皆さん、こんにちは!「下町AI探究者」のガジュマロです。
googleさんの技術資料、「Prompt Engineering」の内容をかみ砕いてお伝えするプロンプト講座を、以下の内容でお伝えしています。
なお、ご自身の興味や優先順位で、下記リンクから他の記事に飛んでいただいて大丈夫です!
- 第1回:AIの仕組みと「お願い上手」の基本
- 第2回:シンプルに頼む方法&お手本を見せる方法 (ゼロショット/フューショット)
- 第3回:AIに役割・ルール・状況を伝える工夫 (ロール/システム/コンテキスト)
- 第4回:AIにもっと深く考えてもらうヒント (ステップバック/CoT)
- 第5回:実践編!Excel作業などをAIに手伝ってもらうヒント
- 第6回:総集編!お願い上手・心得帖
前回の【AIへのお願い基本のキ】では、AIへのお願いの仕方の基本となる2つのパターン、「ゼロショット(そのまま頼む)」と「ワンショット/フューショット(お手本を見せる)」について探求しました。お手本を見せることで、AIが私たちの意図をより正確に理解してくれる、というお話でした。

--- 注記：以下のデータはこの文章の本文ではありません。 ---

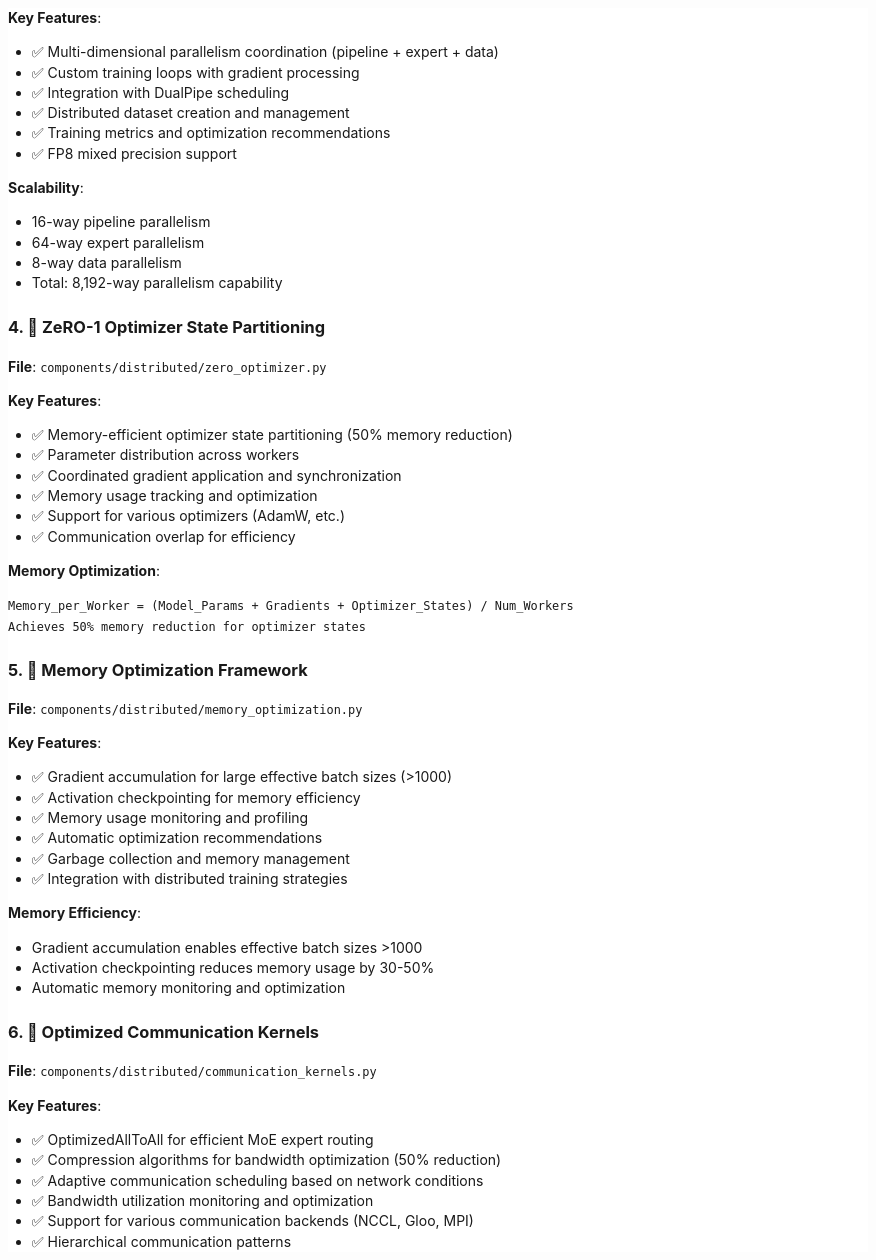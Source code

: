 **Key Features**:
- ✅ Multi-dimensional parallelism coordination (pipeline + expert + data)
- ✅ Custom training loops with gradient processing
- ✅ Integration with DualPipe scheduling
- ✅ Distributed dataset creation and management
- ✅ Training metrics and optimization recommendations
- ✅ FP8 mixed precision support

**Scalability**:
- 16-way pipeline parallelism
- 64-way expert parallelism  
- 8-way data parallelism
- Total: 8,192-way parallelism capability

### 4. 💾 ZeRO-1 Optimizer State Partitioning
**File**: `components/distributed/zero_optimizer.py`

**Key Features**:
- ✅ Memory-efficient optimizer state partitioning (50% memory reduction)
- ✅ Parameter distribution across workers
- ✅ Coordinated gradient application and synchronization
- ✅ Memory usage tracking and optimization
- ✅ Support for various optimizers (AdamW, etc.)
- ✅ Communication overlap for efficiency

**Memory Optimization**:
```
Memory_per_Worker = (Model_Params + Gradients + Optimizer_States) / Num_Workers
Achieves 50% memory reduction for optimizer states
```

### 5. 🧠 Memory Optimization Framework
**File**: `components/distributed/memory_optimization.py`

**Key Features**:
- ✅ Gradient accumulation for large effective batch sizes (>1000)
- ✅ Activation checkpointing for memory efficiency
- ✅ Memory usage monitoring and profiling
- ✅ Automatic optimization recommendations
- ✅ Garbage collection and memory management
- ✅ Integration with distributed training strategies

**Memory Efficiency**:
- Gradient accumulation enables effective batch sizes >1000
- Activation checkpointing reduces memory usage by 30-50%
- Automatic memory monitoring and optimization

### 6. 📡 Optimized Communication Kernels
**File**: `components/distributed/communication_kernels.py`

**Key Features**:
- ✅ OptimizedAllToAll for efficient MoE expert routing
- ✅ Compression algorithms for bandwidth optimization (50% reduction)
- ✅ Adaptive communication scheduling based on network conditions
- ✅ Bandwidth utilization monitoring and optimization
- ✅ Support for various communication backends (NCCL, Gloo, MPI)
- ✅ Hierarchical communication patterns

今回は、さらに一歩進んで、AIとの対話をもっと豊かに、もっとスムーズにするための3つの「伝え方の工夫」について見ていきましょう。
AIにキャラ設定?!役割・ルール・状況を伝えて、もっと会話をスムーズに
AIは、以下のプロンプトを追加することにより、より私たちの意図にあった回答をしてくれる可能性があります。

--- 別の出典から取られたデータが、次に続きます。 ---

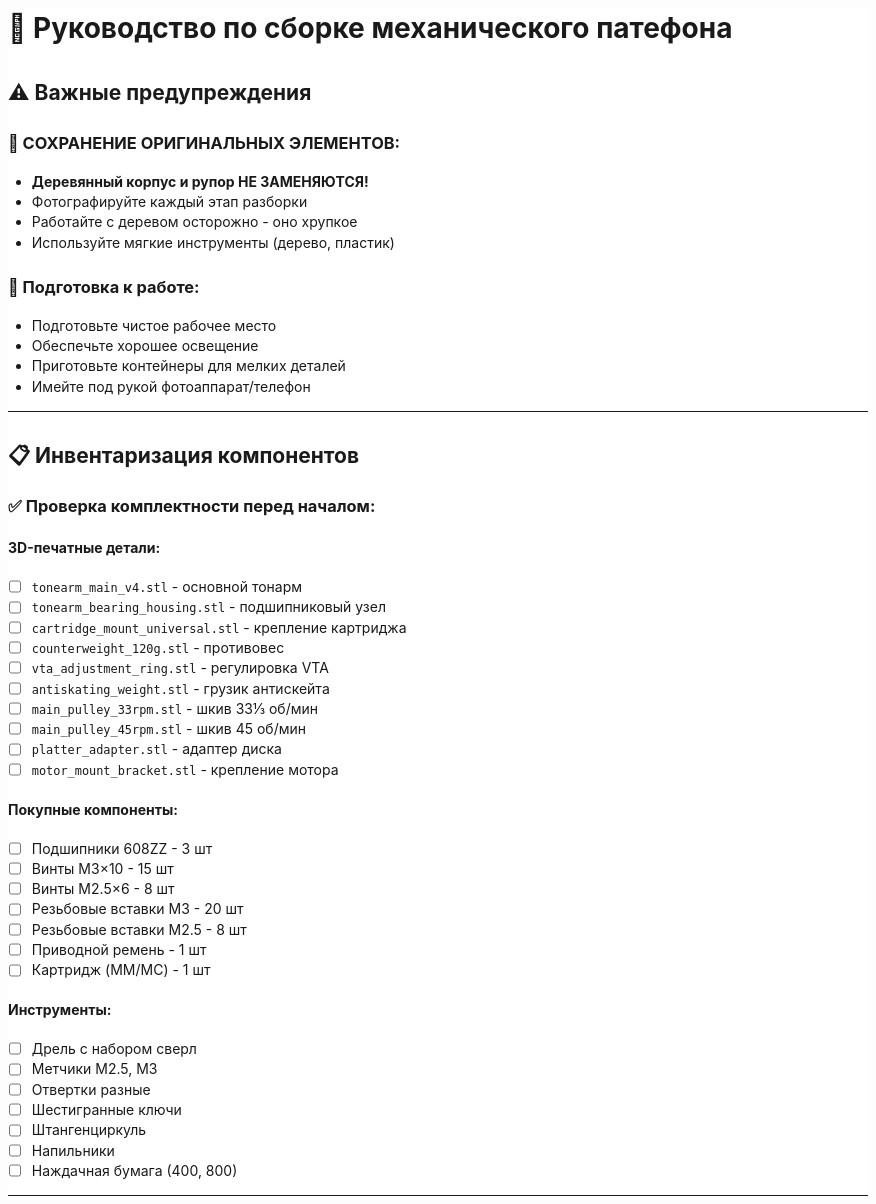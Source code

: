 # 🔧 Руководство по сборке механического патефона

## ⚠️ Важные предупреждения

### 🌳 СОХРАНЕНИЕ ОРИГИНАЛЬНЫХ ЭЛЕМЕНТОВ:
- **Деревянный корпус и рупор НЕ ЗАМЕНЯЮТСЯ!**
- Фотографируйте каждый этап разборки
- Работайте с деревом осторожно - оно хрупкое
- Используйте мягкие инструменты (дерево, пластик)

### 🔧 Подготовка к работе:
- Подготовьте чистое рабочее место
- Обеспечьте хорошее освещение
- Приготовьте контейнеры для мелких деталей
- Имейте под рукой фотоаппарат/телефон

---

## 📋 Инвентаризация компонентов

### ✅ Проверка комплектности перед началом:

#### 3D-печатные детали:
- [ ] `tonearm_main_v4.stl` - основной тонарм
- [ ] `tonearm_bearing_housing.stl` - подшипниковый узел
- [ ] `cartridge_mount_universal.stl` - крепление картриджа
- [ ] `counterweight_120g.stl` - противовес
- [ ] `vta_adjustment_ring.stl` - регулировка VTA
- [ ] `antiskating_weight.stl` - грузик антискейта
- [ ] `main_pulley_33rpm.stl` - шкив 33⅓ об/мин
- [ ] `main_pulley_45rpm.stl` - шкив 45 об/мин
- [ ] `platter_adapter.stl` - адаптер диска
- [ ] `motor_mount_bracket.stl` - крепление мотора

#### Покупные компоненты:
- [ ] Подшипники 608ZZ - 3 шт
- [ ] Винты M3×10 - 15 шт
- [ ] Винты M2.5×6 - 8 шт
- [ ] Резьбовые вставки M3 - 20 шт
- [ ] Резьбовые вставки M2.5 - 8 шт
- [ ] Приводной ремень - 1 шт
- [ ] Картридж (MM/MC) - 1 шт

#### Инструменты:
- [ ] Дрель с набором сверл
- [ ] Метчики M2.5, M3
- [ ] Отвертки разные
- [ ] Шестигранные ключи
- [ ] Штангенциркуль
- [ ] Напильники
- [ ] Наждачная бумага (400, 800)

---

- AIに「役割」を演じてもらおう【ロールプロンプティング】
- 守ってほしい「ルール」を最初に伝えよう【システムプロンプティング】
- 会話の「状況」や「前提」を共有しよう【コンテキストプロンプティング】
これらの工夫を知ることで、AIがまるで人間のように、状況や役割に合わせて柔軟に話してくれるようになるかもしれませんよ。なんだかワクワクしませんか?
それでは、一つずつ見ていきましょう!
工夫1:AIに「役割」を演じてもらおう【ロールプロンプティング】
これは、AIに特定のキャラクターや専門家になりきってもらうようにお願いする方法です。専門用語では「ロールプロンプティング(Role Prompting)」と言います。「ロール」は「役割」という意味ですね。
なぜこれが効くの?
AIに役割を与えることで、その役割に合った知識や口調、視点で答えてくれるようになるからです。まるで、その道のプロに相談しているような感覚で、より的確で深みのある答えが期待できるんです。
どんな風にお願いするの?
プロンプトの最初に「あなたは〇〇です。」とか「〇〇として答えてください。」のように、役割を明確に伝えるだけです。
- 例1:旅行のプロにお願い!
「あなたは経験豊富な旅行コンシェルジュです。来月、夫婦で京都へ2泊3日の旅行を計画しています。紅葉が綺麗で、比較的ゆったりと過ごせるおすすめのコースを提案してください。」
→ こうお願いすれば、ただ「京都のおすすめは?」と聞くよりも、旅行のプロ視点での具体的なプランが出てきやすくなります。 - 例2:優しい先生にお願い!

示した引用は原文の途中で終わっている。